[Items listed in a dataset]
- - - -

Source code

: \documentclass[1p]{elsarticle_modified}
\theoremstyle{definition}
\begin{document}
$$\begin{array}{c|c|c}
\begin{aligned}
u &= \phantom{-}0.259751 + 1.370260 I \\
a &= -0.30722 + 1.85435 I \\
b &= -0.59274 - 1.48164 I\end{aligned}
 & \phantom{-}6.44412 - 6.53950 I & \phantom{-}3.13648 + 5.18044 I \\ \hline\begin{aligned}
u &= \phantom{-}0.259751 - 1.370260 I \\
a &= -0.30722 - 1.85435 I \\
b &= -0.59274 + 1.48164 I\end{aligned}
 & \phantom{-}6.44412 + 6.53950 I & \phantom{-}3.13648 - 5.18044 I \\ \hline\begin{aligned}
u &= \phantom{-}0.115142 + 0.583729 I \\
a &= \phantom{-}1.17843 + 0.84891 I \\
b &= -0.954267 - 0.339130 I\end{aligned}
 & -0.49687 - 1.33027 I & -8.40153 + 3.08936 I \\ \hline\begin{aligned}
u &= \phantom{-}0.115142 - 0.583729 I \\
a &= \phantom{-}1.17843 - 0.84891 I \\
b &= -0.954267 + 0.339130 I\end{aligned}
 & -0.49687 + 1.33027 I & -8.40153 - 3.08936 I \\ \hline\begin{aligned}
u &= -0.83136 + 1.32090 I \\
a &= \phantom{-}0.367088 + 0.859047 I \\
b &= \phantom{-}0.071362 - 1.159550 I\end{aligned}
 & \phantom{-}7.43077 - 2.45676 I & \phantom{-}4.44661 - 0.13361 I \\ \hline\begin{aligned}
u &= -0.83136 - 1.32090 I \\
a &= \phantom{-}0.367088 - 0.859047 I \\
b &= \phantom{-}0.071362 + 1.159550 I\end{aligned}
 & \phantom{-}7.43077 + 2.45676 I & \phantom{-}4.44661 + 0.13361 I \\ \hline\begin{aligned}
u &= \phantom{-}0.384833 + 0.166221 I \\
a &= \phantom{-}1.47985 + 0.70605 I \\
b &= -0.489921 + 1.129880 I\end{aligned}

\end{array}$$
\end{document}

- - - -

Action item:
Exact reproduction of every entry is needed.

Answer to this problem:
Source code

: \documentclass[1p]{elsarticle_modified}
\theoremstyle{definition}
\begin{document}
$$\begin{array}{c|c|c}
\begin{aligned}
u &= \phantom{-}0.259751 + 1.370260 I \\
a &= -0.30722 + 1.85435 I \\
b &= -0.59274 - 1.48164 I\end{aligned}
 & \phantom{-}6.44412 - 6.53950 I & \phantom{-}3.13648 + 5.18044 I \\ \hline\begin{aligned}
u &= \phantom{-}0.259751 - 1.370260 I \\
a &= -0.30722 - 1.85435 I \\
b &= -0.59274 + 1.48164 I\end{aligned}
 & \phantom{-}6.44412 + 6.53950 I & \phantom{-}3.13648 - 5.18044 I \\ \hline\begin{aligned}
u &= \phantom{-}0.115142 + 0.583729 I \\
a &= \phantom{-}1.17843 + 0.84891 I \\
b &= -0.954267 - 0.339130 I\end{aligned}
 & -0.49687 - 1.33027 I & -8.40153 + 3.08936 I \\ \hline\begin{aligned}
u &= \phantom{-}0.115142 - 0.583729 I \\
a &= \phantom{-}1.17843 - 0.84891 I \\
b &= -0.954267 + 0.339130 I\end{aligned}
 & -0.49687 + 1.33027 I & -8.40153 - 3.08936 I \\ \hline\begin{aligned}
u &= -0.83136 + 1.32090 I \\
a &= \phantom{-}0.367088 + 0.859047 I \\
b &= \phantom{-}0.071362 - 1.159550 I\end{aligned}
 & \phantom{-}7.43077 - 2.45676 I & \phantom{-}4.44661 - 0.13361 I \\ \hline\begin{aligned}
u &= -0.83136 - 1.32090 I \\
a &= \phantom{-}0.367088 - 0.859047 I \\
b &= \phantom{-}0.071362 + 1.159550 I\end{aligned}
 & \phantom{-}7.43077 + 2.45676 I & \phantom{-}4.44661 + 0.13361 I \\ \hline\begin{aligned}
u &= \phantom{-}0.384833 + 0.166221 I \\
a &= \phantom{-}1.47985 + 0.70605 I \\
b &= -0.489921 + 1.129880 I\end{aligned}

\end{array}$$
\end{document}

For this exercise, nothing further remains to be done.